The pretty cruddy movie Volcano (the one with Tommy Lee Jones and Anne Heche) has a couple of scenes that disturbed me to no end. In one, a firefighter heaves someone to safety but in the process has to land boots-first in lava, and we watch him burn up like a pyro version of the wicked witch, dissolving into the ground.

In another, a demolitions crew is setting charges to drop a mall into the path of the lava flow, and one of them gets his foot stuck under debris. There’s no way to get him out in time before they have to blow the charges, and he’s saying “no, don’t risk your lives for me, get out of here!” And one of his teammates basically says, okay I’ll stay with him, and they huddle melancholically until the dynamite goes off and they’re crushed to death. Characters knowing what’s about to happen (like in the cannibal bit I cited in an earlier post in this thread) is terrifying to me onscreen.

Definitely a big part of what makes it disturbing.

I thought the scene in Signs, where Mel Gibson (no, that’s not the disturbing part) is talking to his conscious but soon to die wife while she is pinned to a tree by a car.

The most astonishing (and stomach-turning and saddening) aerial shot I’ve seen was in “Santa Sangre”, showing the small elephant dying, with rivers of blood gushing and gushing out of its trunk and all over the place.
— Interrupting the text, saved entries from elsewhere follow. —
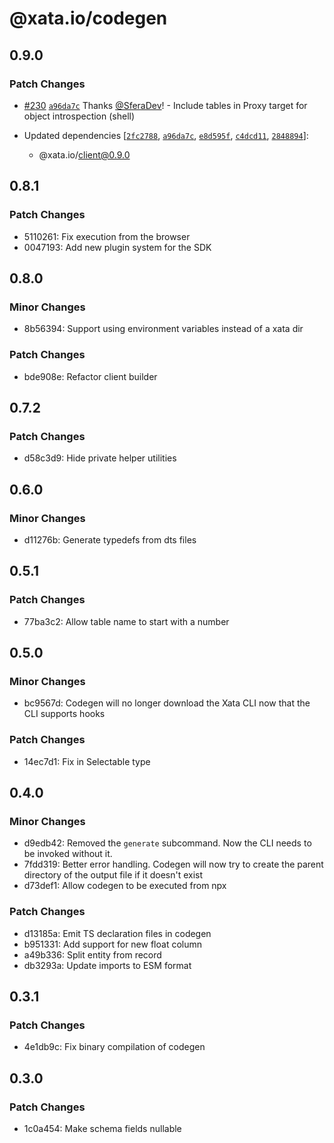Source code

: # @xata.io/codegen

## 0.9.0

### Patch Changes

- [#230](https://github.com/xataio/client-ts/pull/230) [`a96da7c`](https://github.com/xataio/client-ts/commit/a96da7c8b548604ed25001390992531537675a44) Thanks [@SferaDev](https://github.com/SferaDev)! - Include tables in Proxy target for object introspection (shell)

- Updated dependencies [[`2fc2788`](https://github.com/xataio/client-ts/commit/2fc2788e583c047ffb2cd693f053f60ce608149c), [`a96da7c`](https://github.com/xataio/client-ts/commit/a96da7c8b548604ed25001390992531537675a44), [`e8d595f`](https://github.com/xataio/client-ts/commit/e8d595f54efe126b39c78cc771a5d69c551f4fba), [`c4dcd11`](https://github.com/xataio/client-ts/commit/c4dcd110d8f9dc3a7e4510f2f00257c9109e51fa), [`2848894`](https://github.com/xataio/client-ts/commit/284889446bbac5d6737086bf01a588d97b841730)]:
  - @xata.io/client@0.9.0

## 0.8.1

### Patch Changes

- 5110261: Fix execution from the browser
- 0047193: Add new plugin system for the SDK

## 0.8.0

### Minor Changes

- 8b56394: Support using environment variables instead of a xata dir

### Patch Changes

- bde908e: Refactor client builder

## 0.7.2

### Patch Changes

- d58c3d9: Hide private helper utilities

## 0.6.0

### Minor Changes

- d11276b: Generate typedefs from dts files

## 0.5.1

### Patch Changes

- 77ba3c2: Allow table name to start with a number

## 0.5.0

### Minor Changes

- bc9567d: Codegen will no longer download the Xata CLI now that the CLI supports hooks

### Patch Changes

- 14ec7d1: Fix in Selectable type

## 0.4.0

### Minor Changes

- d9edb42: Removed the `generate` subcommand. Now the CLI needs to be invoked without it.
- 7fdd319: Better error handling. Codegen will now try to create the parent directory of the output file if it doesn't exist
- d73def1: Allow codegen to be executed from npx

### Patch Changes

- d13185a: Emit TS declaration files in codegen
- b951331: Add support for new float column
- a49b336: Split entity from record
- db3293a: Update imports to ESM format

## 0.3.1

### Patch Changes

- 4e1db9c: Fix binary compilation of codegen

## 0.3.0

### Patch Changes

- 1c0a454: Make schema fields nullable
Freaking heavy.
Jodoworoski sometimes could really deal it - not sure, though, if always in the most digestible manner. :slight_smile:

Two kinda funnier ones just hit me - in “Charlie and the Chocolate Factory”, one shlep gets sucked up into some sort of giant chocolatey tube or something, and another brat becomes a giant blueberry that gets rolled away.
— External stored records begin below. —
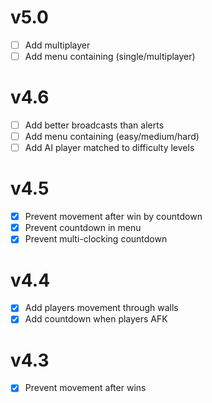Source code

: # v5.0
- [ ] Add multiplayer
- [ ] Add menu containing (single/multiplayer)

# v4.6
- [ ] Add better broadcasts than alerts
- [ ] Add menu containing (easy/medium/hard)
- [ ] Add AI player matched to difficulty levels

# v4.5
- [x] Prevent movement after win by countdown
- [x] Prevent countdown in menu
- [x] Prevent multi-clocking countdown 

# v4.4
- [x] Add players movement through walls
- [x] Add countdown when players AFK

# v4.3
- [x] Prevent movement after wins
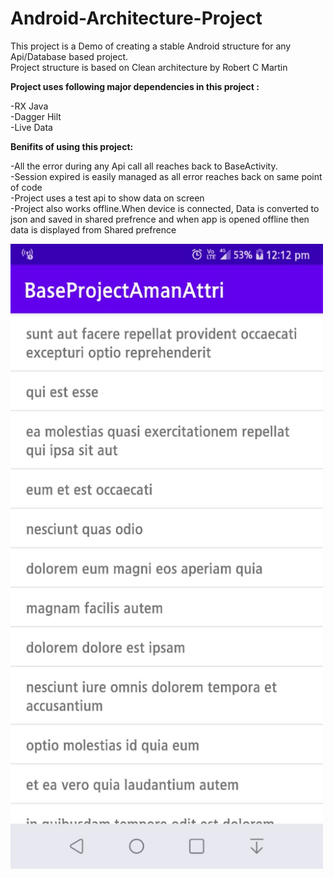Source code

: # Android-Architecture-Project

This project is a Demo of creating a stable Android structure for any Api/Database based project. <br>
Project structure is based on Clean architecture by Robert C Martin<br>

<b>Project uses following major dependencies in this project : </b><br>

-RX Java <br>
-Dagger Hilt <br>
-Live Data <br>

<b>Benifits of using this project: </b><br>

-All the error during any Api call all reaches back to BaseActivity. <br>
-Session expired is easily managed as all error reaches back on same point of code  <br>
-Project uses a test api to show data on screen <br>
-Project also works offline.When device is connected, Data is converted to json and saved in shared prefrence and when app is opened offline then data is displayed from Shared prefrence


<img src="https://github.com/amanattri09/Android-Architecture-Project/blob/master/media/media_1.jpeg" width="500" style="max-width:300%;">
 
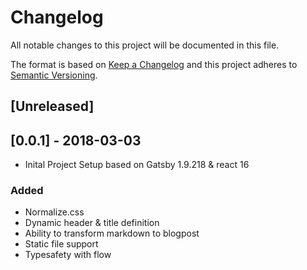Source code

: # Changelog

All notable changes to this project will be documented in this file.

The format is based on [Keep a Changelog](http://keepachangelog.com/en/1.0.0/)
and this project adheres to [Semantic Versioning](http://semver.org/spec/v2.0.0.html).

## [Unreleased]

## [0.0.1] - 2018-03-03

- Inital Project Setup based on Gatsby 1.9.218 & react 16

### Added

- Normalize.css
- Dynamic header & title definition
- Ability to transform markdown to blogpost
- Static file support
- Typesafety with flow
Neither of them die. We even get to see them at the end, although they all come out rather worse for wear.

Oh, right. (headbonk)

This is true of the book and the 2005 film. In the 1971 film, none of the kids are seen again after their respective… mishaps.

True, but this quote (maybe not from the most reliable of narrators) ostensibly reassures us they’re “ok”:
WW: “My dear boy, I promise you they’ll be quite all right. When they leave here, they’ll be completely restored to their normal, terrible old selves. But maybe they’ll be a little bit wiser for the wear. Anyway, don’t worry about them.”
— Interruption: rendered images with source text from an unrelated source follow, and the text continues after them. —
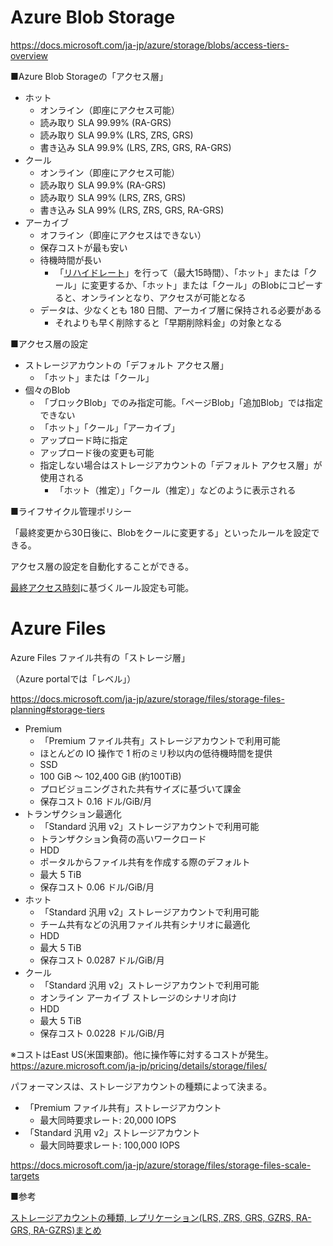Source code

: # Azure Blob Storage

https://docs.microsoft.com/ja-jp/azure/storage/blobs/access-tiers-overview

■Azure Blob Storageの「アクセス層」

- ホット
  - オンライン（即座にアクセス可能）
  - 読み取り SLA 99.99% (RA-GRS)
  - 読み取り SLA 99.9% (LRS, ZRS, GRS)
  - 書き込み SLA 99.9% (LRS, ZRS, GRS, RA-GRS)
- クール
  - オンライン（即座にアクセス可能）
  - 読み取り SLA 99.9% (RA-GRS)
  - 読み取り SLA 99% (LRS, ZRS, GRS)
  - 書き込み SLA 99% (LRS, ZRS, GRS, RA-GRS)
- アーカイブ
  - オフライン（即座にアクセスはできない）
  - 保存コストが最も安い
  - 待機時間が長い
    - 「[リハイドレート](https://docs.microsoft.com/ja-jp/azure/storage/blobs/archive-rehydrate-overview)」を行って（最大15時間）、「ホット」または「クール」に変更するか、「ホット」または「クール」のBlobにコピーすると、オンラインとなり、アクセスが可能となる
  - データは、少なくとも 180 日間、アーカイブ層に保持される必要がある
    - それよりも早く削除すると「早期削除料金」の対象となる


■アクセス層の設定

- ストレージアカウントの「デフォルト アクセス層」
  - 「ホット」または「クール」
- 個々のBlob
  - 「ブロックBlob」でのみ指定可能。「ページBlob」「追加Blob」では指定できない
  - 「ホット」「クール」「アーカイブ」
  - アップロード時に指定
  - アップロード後の変更も可能
  - 指定しない場合はストレージアカウントの「デフォルト アクセス層」が使用される
    - 「ホット（推定）」「クール（推定）」などのように表示される

■ライフサイクル管理ポリシー

「最終変更から30日後に、Blobをクールに変更する」といったルールを設定できる。

アクセス層の設定を自動化することができる。

[最終アクセス時刻](https://docs.microsoft.com/ja-jp/azure/storage/blobs/lifecycle-management-overview#move-data-based-on-last-accessed-time)に基づくルール設定も可能。

# Azure Files

Azure Files ファイル共有の「ストレージ層」

（Azure portalでは「レベル」）

https://docs.microsoft.com/ja-jp/azure/storage/files/storage-files-planning#storage-tiers


- Premium
  - 「Premium ファイル共有」ストレージアカウントで利用可能
  - ほとんどの IO 操作で 1 桁のミリ秒以内の低待機時間を提供
  - SSD
  - 100 GiB ～ 102,400 GiB (約100TiB)
  - プロビジョニングされた共有サイズに基づいて課金
  - 保存コスト 0.16 ドル/GiB/月
- トランザクション最適化
  - 「Standard 汎用 v2」ストレージアカウントで利用可能
  - トランザクション負荷の高いワークロード
  - HDD
  - ポータルからファイル共有を作成する際のデフォルト
  - 最大 5 TiB
  - 保存コスト 0.06 ドル/GiB/月
- ホット
  - 「Standard 汎用 v2」ストレージアカウントで利用可能
  - チーム共有などの汎用ファイル共有シナリオに最適化
  - HDD
  - 最大 5 TiB
  - 保存コスト 0.0287 ドル/GiB/月
- クール
  - 「Standard 汎用 v2」ストレージアカウントで利用可能
  - オンライン アーカイブ ストレージのシナリオ向け
  - HDD
  - 最大 5 TiB
  - 保存コスト 0.0228 ドル/GiB/月

※コストはEast US(米国東部)。他に操作等に対するコストが発生。https://azure.microsoft.com/ja-jp/pricing/details/storage/files/

パフォーマンスは、ストレージアカウントの種類によって決まる。
- 「Premium ファイル共有」ストレージアカウント
  - 最大同時要求レート: 20,000 IOPS
- 「Standard 汎用 v2」ストレージアカウント
  - 最大同時要求レート: 100,000 IOPS

https://docs.microsoft.com/ja-jp/azure/storage/files/storage-files-scale-targets

■参考

[ストレージアカウントの種類, レプリケーション(LRS, ZRS, GRS, GZRS, RA-GRS, RA-GZRS)まとめ](../AZ-104/pdf/mod07/ストレージアカウントの種類.pdf)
Sounds like the kind of thing a guy who killed seven children would say!

“Man Bites Dog”…

Where do I even start with this one?

One of the most frightening death scenes I can think of is in “Peeping Tom”.

Do tell…

When the film’s protagonist (I’d lke to say antagonist but pretty sure that’s wrong, here) films his victims, at a certain point he’ll whip out a tripod leg that has a blade on the end of it. As he approaches (while stilll filming) his victim with the modified weapon, it’s apparently important to him that he documents the fear on their faces before he dispatches them - a psychopathy stemming from when he was a child, when his psychiatrist father would film his son as large creepy insects were placed on him, in bed, in order to document that fear.